Providing assistance to the 278 million women of Africa

RELIEF of the suffering of millions of people in countries severely affected by drought and famine has captured international attention, as the peoples of Africa struggle for their most fundamental needs -- water, food, domestic fuel, health, and shelter. And while the international community has responded to this crisis, what has emerged most clearly is the homage owed to the life-sustaining actions day after day, month after month, year after year of the 278 million women of Africa. Opportunity presents itself in crisis, and the world now has the opportunity to distinguish, revalue, and reinforce the matchless resource which women represent, a resource which will play a major role in carrying these countries from crisis to recovery and on to sustained economic and social progress through self-reliant, self-generating development.

It will, however, take more than good intentions to take advantage of the opportunity: It will take decisive efforts to overcome ignorance of the actual limits constraining women's potential in specific social and cultural contexts.

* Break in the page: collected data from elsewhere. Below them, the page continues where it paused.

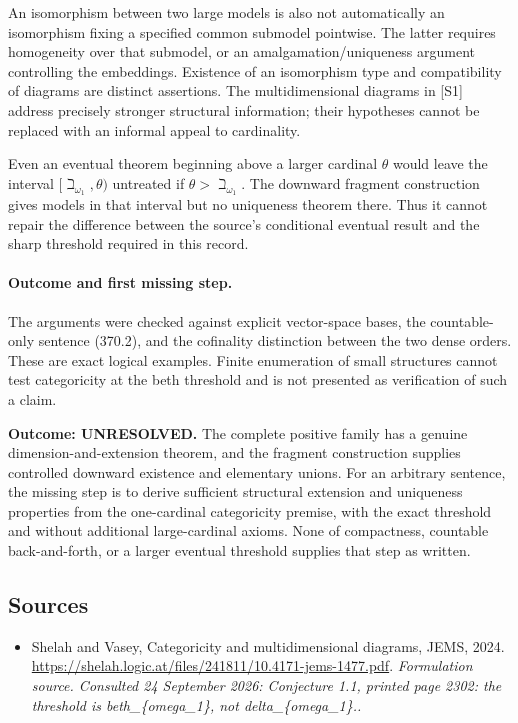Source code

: \documentclass[11pt]{article}
\begin{document}
An isomorphism between two large models is also not automatically an
isomorphism fixing a specified common submodel pointwise. The latter
requires homogeneity over that submodel, or an amalgamation/uniqueness
argument controlling the embeddings. Existence of an isomorphism type
and compatibility of diagrams are distinct assertions. The multidimensional
diagrams in [S1] address precisely stronger structural information; their
hypotheses cannot be replaced with an informal appeal to cardinality.

Even an eventual theorem beginning above a larger cardinal $\theta$
would leave the interval $[\beth_{\omega_1},\theta)$ untreated if
$\theta>\beth_{\omega_1}$. The downward fragment construction gives
models in that interval but no uniqueness theorem there. Thus it cannot
repair the difference between the source's conditional eventual result
and the sharp threshold required in this record.

\paragraph{Outcome and first missing step.}
The arguments were checked against explicit vector-space bases, the
countable-only sentence (370.2), and the cofinality distinction between
the two dense orders. These are exact logical examples. Finite enumeration
of small structures cannot test categoricity at the beth threshold and
is not presented as verification of such a claim.

\textbf{Outcome: UNRESOLVED.} The complete positive family has a genuine
dimension-and-extension theorem, and the fragment construction supplies
controlled downward existence and elementary unions. For an arbitrary
sentence, the missing step is to derive sufficient structural extension
and uniqueness properties from the one-cardinal categoricity premise,
with the exact threshold and without additional large-cardinal axioms.
None of compactness, countable back-and-forth, or a larger eventual
threshold supplies that step as written.

\subsection{Sources}
\begin{itemize}
\item[S1]Shelah and Vasey, Categoricity and multidimensional diagrams, JEMS, 2024.
\url{https://shelah.logic.at/files/241811/10.4171-jems-1477.pdf}.
\textit{Formulation source. Consulted 24 September 2026: Conjecture 1.1, printed page 2302: the threshold is beth\_\{omega\_1\}, not delta\_\{omega\_1\}..}
\end{itemize}
\end{document}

The world must learn that women are the porters who, across debilitating distances, bear 90 percent of Africa's water while, at the same time, carrying as mothers the precious weight of its posterity; they are the farmers who, in depleted soils and with the most basic implements, grow some 80 percent of Africa's food. It is they who stretch the fruits of their labors to nourish Africa's households; it is they who forage far afield for domestic fuel wood. They are the village traders, whose skills offer vital hope for the regeneration of local commerce and entrepreneurship -- if male-orientated credit and marketing support can at last be extended to them.

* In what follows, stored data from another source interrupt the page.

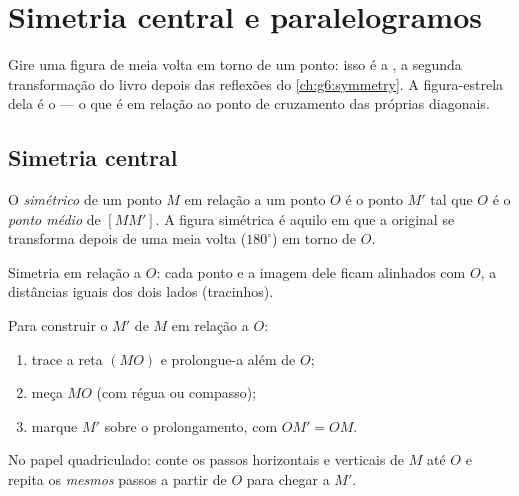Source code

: \chapter{Simetria central e paralelogramos}\label{ch:g7:central}

Gire uma figura de meia volta em torno de um ponto: isso é a
\emph{}, a segunda transformação do livro depois das
reflexões do \cref{ch:g6:symmetry}. A figura-estrela dela é o
 --- o  que é  em relação ao ponto de
cruzamento das próprias diagonais.

\section{Simetria central}

\begin{definition}\label{def:g7:central:def}
O \emph{simétrico} de um ponto $M$ em relação a
um ponto $O$ é o ponto $M'$ tal que $O$ é o \emph{ponto médio} de
$[MM']$. A figura simétrica é aquilo em que a original se transforma
depois de uma meia volta ($180^\circ$) em torno de $O$.
\end{definition}

\begin{omfigure}

{\small Simetria em relação a $O$: cada ponto e a imagem dele ficam
alinhados com $O$, a distâncias iguais dos dois lados (tracinhos).}
\end{omfigure}

\begin{method}\label{met:g7:central:construct}
Para construir o  $M'$ de $M$ em relação a $O$:
\begin{enumerate}
  \item trace a reta $(MO)$ e prolongue-a além de $O$;
  \item meça $MO$ (com régua ou compasso);
  \item marque $M'$ sobre o prolongamento, com $OM' = OM$.
\end{enumerate}
No papel quadriculado: conte os passos horizontais e verticais de $M$
até $O$ e repita os \emph{mesmos} passos a partir de $O$ para chegar a
$M'$.
\end{method}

To the women of Africa in all their miraculous roles, we owe unbounded admiration, yes -- but we owe much more. We owe responsive and targeted development support. We owe informed assistance which reckons with the practical needs and overwhelming burdens of women who, from livestock management to market gardening; from child care to general nursing, and from home maintenance to small-scale industry, have historically been and continue to be the principal custodians of Africa's agricultural and economic capacity.

In essence, the great majority of women who are rural and urban slum dwellers in most developing countries in all regions have similar responsibilities. For development is -- and must be -- an intensely practical and self-determined undertaking. Whether out of stoic patience, unshakable purpose, or infinite care -- or whether simply through their enforced affinity with the most fundamental and daily demands of existence, women everywhere offer development a quality of sharp attention to commanding needs , which is urgently required.

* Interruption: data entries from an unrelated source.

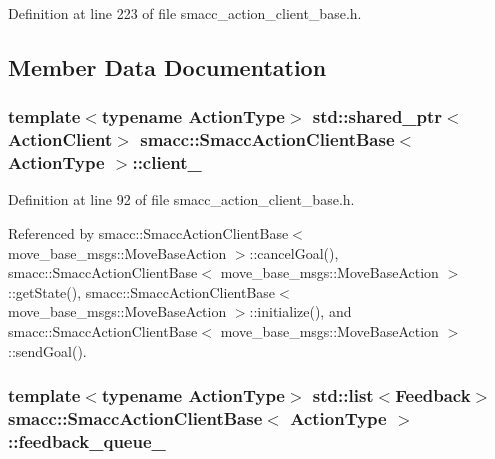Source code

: Definition at line 223 of file smacc\+\_\+action\+\_\+client\+\_\+base.\+h.



\subsection{Member Data Documentation}
\subsubsection[{\texorpdfstring{client\+\_\+}{client_}}]{\setlength{\rightskip}{0pt plus 5cm}template$<$typename Action\+Type$>$ std\+::shared\+\_\+ptr$<${\bf Action\+Client}$>$ {\bf smacc\+::\+Smacc\+Action\+Client\+Base}$<$ Action\+Type $>$\+::client\+\_\+\hspace{0.3cm}{\ttfamily [protected]}}\hypertarget{classsmacc_1_1SmaccActionClientBase_a10d3b707b855c6d360aeeb35e50cd0c7}{}\label{classsmacc_1_1SmaccActionClientBase_a10d3b707b855c6d360aeeb35e50cd0c7}


Definition at line 92 of file smacc\+\_\+action\+\_\+client\+\_\+base.\+h.



Referenced by smacc\+::\+Smacc\+Action\+Client\+Base$<$ move\+\_\+base\+\_\+msgs\+::\+Move\+Base\+Action $>$\+::cancel\+Goal(), smacc\+::\+Smacc\+Action\+Client\+Base$<$ move\+\_\+base\+\_\+msgs\+::\+Move\+Base\+Action $>$\+::get\+State(), smacc\+::\+Smacc\+Action\+Client\+Base$<$ move\+\_\+base\+\_\+msgs\+::\+Move\+Base\+Action $>$\+::initialize(), and smacc\+::\+Smacc\+Action\+Client\+Base$<$ move\+\_\+base\+\_\+msgs\+::\+Move\+Base\+Action $>$\+::send\+Goal().

\subsubsection[{\texorpdfstring{feedback\+\_\+queue\+\_\+}{feedback_queue_}}]{\setlength{\rightskip}{0pt plus 5cm}template$<$typename Action\+Type$>$ std\+::list$<$Feedback$>$ {\bf smacc\+::\+Smacc\+Action\+Client\+Base}$<$ Action\+Type $>$\+::feedback\+\_\+queue\+\_\+\hspace{0.3cm}{\ttfamily [protected]}}\hypertarget{classsmacc_1_1SmaccActionClientBase_a66fe8948b906b832b06b5dae469d8dc4}{}\label{classsmacc_1_1SmaccActionClientBase_a66fe8948b906b832b06b5dae469d8dc4}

One of the most enlightened and far-sighted responses to the present adversities of all developing countries is more conscientious, integrated action to advance the economic and social situations of women.

Two of the 1984 initiatives of the United Nations Development Fund for Women (UNIFEM), which has autonomous association with the United Nations Development Programmes which I am privileged to head, are in direct response to the needs I have described. One is its Africa Investment Plan, which carefully emphasizes women's critical requirements in food policy, energy development, credit scheme facilities, and general management with explicit links to other major development projects. Similar ca re has gone into the fund's Food Cycle Technologies Project, which supports the wide delivery of tested food technologies adapted to take account of women's identified requirements in cultivation, processing, storage, and marketing. Both of these initiatives flow from UNIFEM's seven years of experience with financial and technical support to some 400 projects in the developing countries.

The expanded mandate for UNIFEM places the highest priority on the fund's influencing mainstream resources as often as possible at preinvestment stages, with the goal of ensuring the appropriate involvement of women. Because of the fund's experience with direct assistance to women at the grass roots, national, and regional levels through local organizations, we place special value on the new partnership between UNIFEM and the UN Development Program.

We owe women -- particularly the rural women who are central to the economic life of millions -- responsive and targeted development support. It is crystal clear that development administered largely by men on assumptions centered principally on men, is not only morally indefensible, but economically unsound.

Bradford Morse is the administrator of the United Nations Development Program.